Hardware support contracts & why 24×7 4 hour onsite should no longer be required.

In recent weeks, I have seen numerous RFQs which have the requirement for 24×7 2 or 4hr onsite HW replacement, and while this is not uncommon I’ve been thinking why is this the case?

Over my I.T career spanning coming up on 15 years, in the majority of cases, I have strongly recommended in my designs and Bill of Materials (BoMs) that customers buy 24×7 4 hours onsite hardware maintenance contracts for equipment such as Compute, Storage Arrays , Storage Area Networking and IP network devices.

I have never found it difficult to justify this recommendation, because traditionally if a component in the datacenter fails, such as a Storage Controller, this generally has a high impact on the customers business and could cost tens or hundreds of thousands of dollars or even millions of dollars in revenue depending on the size of the customer.

Not only is loosing a Storage controller general a high impact, it is also a high risk as the environment may no longer have redundancy and a subsequent failure could (and would likely) result in a full outage.

So in this example, a typical storage solution has a Storage Controller failure resulting in degraded performance (due to loosing 50% of the controllers) and high impact/risk to the customer, a customer purchasing 24×7 4 Hour, or even 24×7 2hr support contract makes perfect sense!

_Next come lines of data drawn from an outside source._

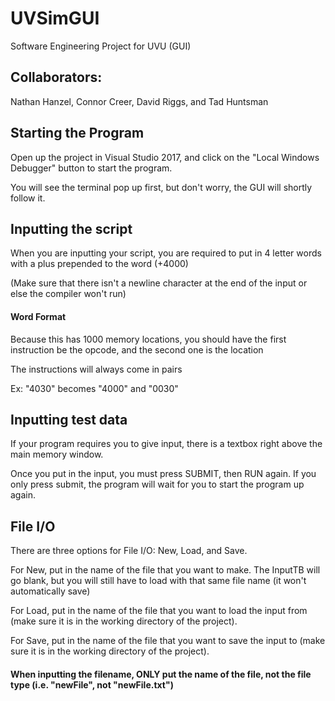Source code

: # UVSimGUI
Software Engineering Project for UVU (GUI)

## Collaborators:
Nathan Hanzel, Connor Creer, David Riggs, and Tad Huntsman

## Starting the Program
Open up the project in Visual Studio 2017, and click on the "Local Windows Debugger" button to start the program.

You will see the terminal pop up first, but don't worry, the GUI will shortly follow it.

## Inputting the script
When you are inputting your script, you are required to put in 4 letter words with a plus prepended to the word (+4000)

(Make sure that there isn't a newline character at the end of the input or else the compiler won't run)

#### Word Format
Because this has 1000 memory locations, you should have the first instruction be the opcode, and the second one is the location

The instructions will always come in pairs

Ex: "4030" becomes "4000" and "0030"

## Inputting test data
If your program requires you to give input, there is a textbox right above the main memory window.

Once you put in the input, you must press SUBMIT, then RUN again. If you only press submit, the program will wait for you to start the program up again.

## File I/O
There are three options for File I/O: New, Load, and Save.

For New, put in the name of the file that you want to make. The InputTB will go blank, but you will still have to load with that same file name (it won't automatically save)

For Load, put in the name of the file that you want to load the input from (make sure it is in the working directory of the project).

For Save, put in the name of the file that you want to save the input to (make sure it is in the working directory of the project).

#### When inputting the filename, ONLY put the name of the file, not the file type (i.e. "newFile", not "newFile.txt")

The question is, why choose HW (or a solution) which puts you at high risk after a single component failure in the first place?

With technology fast changing and over the last year or so, I’ve been involved in many customer meetings where I am asked what I recommend in terms of hardware maintenance contracts (for Nutanix customers).

Normally this question/conversation happens after the discussion about the technology, where I explain various failure scenarios and how resilient a Nutanix cluster is.

My recommendation goes something like this.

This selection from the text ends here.